I could go on and on, but at the end of the day I'm disappointed. This was Vergil's return, and the story was told in such a mishmash manner. By the end, I'm not disappointed the game is bad, because it isn't. Gameplay is amazing, and I had a blast once I got Dante into my sweet hands. What I'm disappointed in is how much better it could have been, and how close it was to that greatness.
There are dozens of us .gif
I expect the writing to land on the beats that it establishes. Which is why I like DMC3's story more even though DMC5 had way more going for it.
The difference between DMC3 and DMC5 to me is that DMC3 kept it super simple with it basically a huge sibling spat story interwoven with Lady/Arkham stuff. The story was simple but it landed what it needed to do, which was establish Vergil as a badass rival to Dante.
DMC5 wanted to have too much.
It tried to establish a sense of mystery with Urizen's identity, except all the attempts to keep it hidden was pretty weak. Anyone with established DMC franchise history knows it's Vergil the moment Yamato was retrieved from Nero, and those without DMC franchise knowledge would feel like the story was leading you astride with the identity 'who's Urizen' bits but dragging it out without much suspense.

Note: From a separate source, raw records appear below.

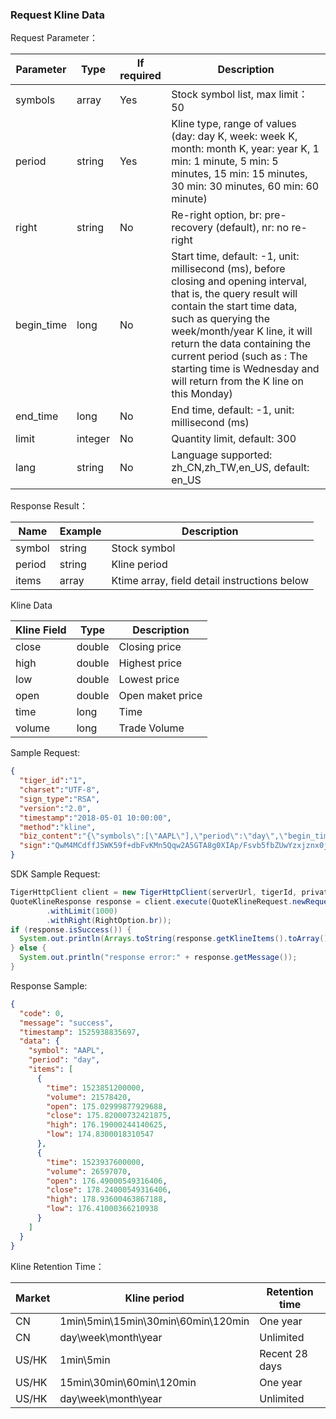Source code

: ### Request Kline Data

Request Parameter： 

 Parameter  | Type    | If required | Description                                                  
--- | --- | --- | ---
symbols|array|Yes|Stock symbol list, max limit：50
period|string|Yes|Kline type, range of values (day: day K, week: week K, month: month K, year: year K, 1 min: 1 minute, 5 min: 5 minutes, 15 min: 15 minutes, 30 min: 30 minutes, 60 min: 60 minute)
right|string|No|Re-right option, br: pre-recovery (default), nr: no re-right
begin_time|long|No|Start time, default: -1, unit: millisecond (ms), before closing and opening interval, that is, the query result will contain the start time data, such as querying the week/month/year K line, it will return the data containing the current period (such as : The starting time is Wednesday and will return from the K line on this Monday)
end_time|long|No|End time, default: -1, unit: millisecond (ms)
limit|integer|No|Quantity limit, default: 300
lang|string|No|Language supported: zh_CN,zh_TW,en_US, default: en_US


Response Result：

 Name   | Example | Description              
--- | --- | ---
symbol	|string|Stock symbol
period	|string|Kline period
items	|array| Ktime array, field detail instructions below 

Kline Data

Kline Field|Type|Description
---|---|---
close|double|Closing price
high|double|Highest price
low|double|Lowest price
open|double|Open maket price
time|long|Time
volume|long|Trade Volume

Sample Request:
```json    
{
  "tiger_id":"1",
  "charset":"UTF-8",
  "sign_type":"RSA",
  "version":"2.0",
  "timestamp":"2018-05-01 10:00:00",
  "method":"kline",
  "biz_content":"{\"symbols\":[\"AAPL\"],\"period\":\"day\",\"begin_time\":1540785600000,\"limit\":100}",
  "sign":"QwM4MCdffJ5WK59f+dbFvKMn5Qqw2A5GTA8g0XIAp/Fsvb5fbZUwYzxjznx0jO7VO9Npbzd+ywR6VrMz4liblTMPGDvDnPJP0rGUVF+xbj/3MBr3vFZ25XheyjfHIpP6f+qhNkn9KdFsviohZAWeplkYjV+OyxwMQmpnkP/vll4="
}
```

SDK Sample Request:

```java
TigerHttpClient client = new TigerHttpClient(serverUrl, tigerId, privateKey);
QuoteKlineResponse response = client.execute(QuoteKlineRequest.newRequest(List.of("AAPL"), KType.day, "2018-10-01", "2018-12-25")
        .withLimit(1000)
        .withRight(RightOption.br));
if (response.isSuccess()) {
  System.out.println(Arrays.toString(response.getKlineItems().toArray()));
} else {
  System.out.println("response error:" + response.getMessage());
}
```

Response Sample:
```json    
{
  "code": 0,
  "message": "success",
  "timestamp": 1525938835697,
  "data": {
    "symbol": "AAPL",
    "period": "day",
    "items": [
      {
        "time": 1523851200000,
        "volume": 21578420,
        "open": 175.02999877929688,
        "close": 175.82000732421875,
        "high": 176.19000244140625,
        "low": 174.8300018310547
      },
      {
        "time": 1523937600000,
        "volume": 26597070,
        "open": 176.49000549316406,
        "close": 178.24000549316406,
        "high": 178.93600463867188,
        "low": 176.41000366210938
      }
    ]
  }
}
```

Kline Retention Time：

Market|Kline period|Retention time
--- | --- | ---
CN|1min\5min\15min\30min\60min\120min| One year 
CN|day\week\month\year| Unlimited 
US/HK|1min\5min|Recent 28 days
US/HK|15min\30min\60min\120min| One year 
US/HK|day\week\month\year|Unlimited
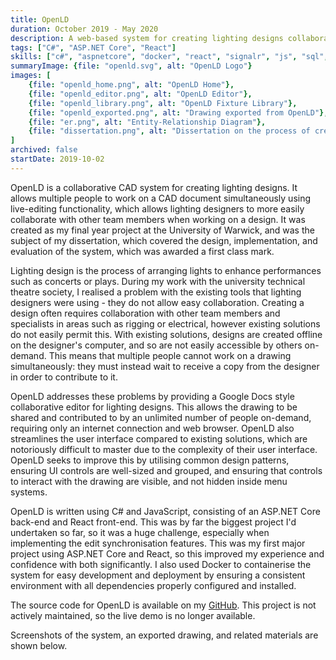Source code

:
 ```yaml
---
title: OpenLD
duration: October 2019 - May 2020
description: A web-based system for creating lighting designs collaboratively with live-editing functionality. Created as my final year project at the University of Warwick.
tags: ["C#", "ASP.NET Core", "React"]
skills: ["c#", "aspnetcore", "docker", "react", "signalr", "js", "sql", "ef"]
summaryImage: {file: "openld.svg", alt: "OpenLD Logo"}
images: [
    {file: "openld_home.png", alt: "OpenLD Home"},
    {file: "openld_editor.png", alt: "OpenLD Editor"},
    {file: "openld_library.png", alt: "OpenLD Fixture Library"},
    {file: "openld_exported.png", alt: "Drawing exported from OpenLD"},
    {file: "er.png", alt: "Entity-Relationship Diagram"},
    {file: "dissertation.png", alt: "Dissertation on the process of creating OpenLD"}
]
archived: false
startDate: 2019-10-02
---
```


OpenLD is a collaborative CAD system for creating lighting designs. It allows multiple people to work on a CAD
document simultaneously using live-editing functionality, which allows lighting designers to more easily
collaborate with other team members when working on a design. It was created as my final year project at the
University of Warwick, and was the subject of my dissertation, which covered the design, implementation, and
evaluation of the system, which was awarded a first class mark.

Lighting design is the process of arranging lights to enhance performances such as concerts or plays. During my
work with the university technical theatre society, I realised a problem with the existing tools that lighting
designers were using - they do not allow easy collaboration. Creating a design often requires collaboration with
other team members and specialists in areas such as rigging or electrical, however existing solutions do not
easily permit this. With existing solutions, designs are created offline on the designer's computer, and so are not
easily accessible by others on-demand. This means that multiple people cannot work on a drawing simultaneously:
they must instead wait to receive a copy from the designer in order to contribute to it.

OpenLD addresses these problems by providing a Google Docs style collaborative editor for lighting designs. This
allows the drawing to be shared and contributed to by an unlimited number of people on-demand, requiring only an
internet connection and web browser. OpenLD also streamlines the user interface compared to existing solutions,
which are notoriously difficult to master due to the complexity of their user interface. OpenLD seeks to improve
this by utilising common design patterns, ensuring UI controls are well-sized and grouped, and ensuring that
controls to interact with the drawing are visible, and not hidden inside menu systems.

OpenLD is written using C# and JavaScript, consisting of an ASP.NET Core back-end and React front-end. This
was by far the biggest project I'd undertaken so far, so it was a huge challenge, especially when implementing
the edit synchronisation features. This was my first major project using ASP.NET Core and React, so this
improved my experience and confidence with both significantly. I also used Docker to containerise the system for
easy development and deployment by ensuring a consistent environment with all dependencies properly configured
and installed.

The source code for OpenLD is available on my [GitHub](https://github.com/jamerst/openld). This project is not actively
maintained, so the live demo is no longer available.

Screenshots of the system, an exported drawing, and related materials are shown below.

It wanted to have a sense of history. For it to take place in Dante/Vergil's hometown, for them to revisit their old home, for them to have the flashback, have Urizen's bossfight take place in the illusion of their old home and to basically reestablish the old adage of the Dante/Vergil relationship from its roots. And yet the story never quite landed what I call the 'Shadow Moses' moment where we see those things happen, but as it happens - it never lingers enough. On paper I can kinda see where they're going for, where they go back to the roots of where it all started for Dante/Vergil but in execution? It wasn't great.
Same with Nero's beats. The relationship between himself/Dante/Vergil/V. The game explores bits and pieces of their relationship, but we never really get to see any real connection or meaning that is built on top of the relationships that is there. Be it the small friendship that Nero and V built, Dante's attempt to dissuade Nero from pursuing the matter to protect him from patricide, Dante's passing of the torch to Nero, the throwaway aspects of Vergil letting Nero keep the V book, the emotional disraught of Nero's struggle and acceptance of the fact that he has family in the world and how he manages to find it in himself to break out of his shell and not accept the pre-determination of the Dante/Vergil squabble. Everything i just wrote there - never really landed with finesse. All the interesting relationship dynamics were touched upon, yet practically all of them never has a great payoff.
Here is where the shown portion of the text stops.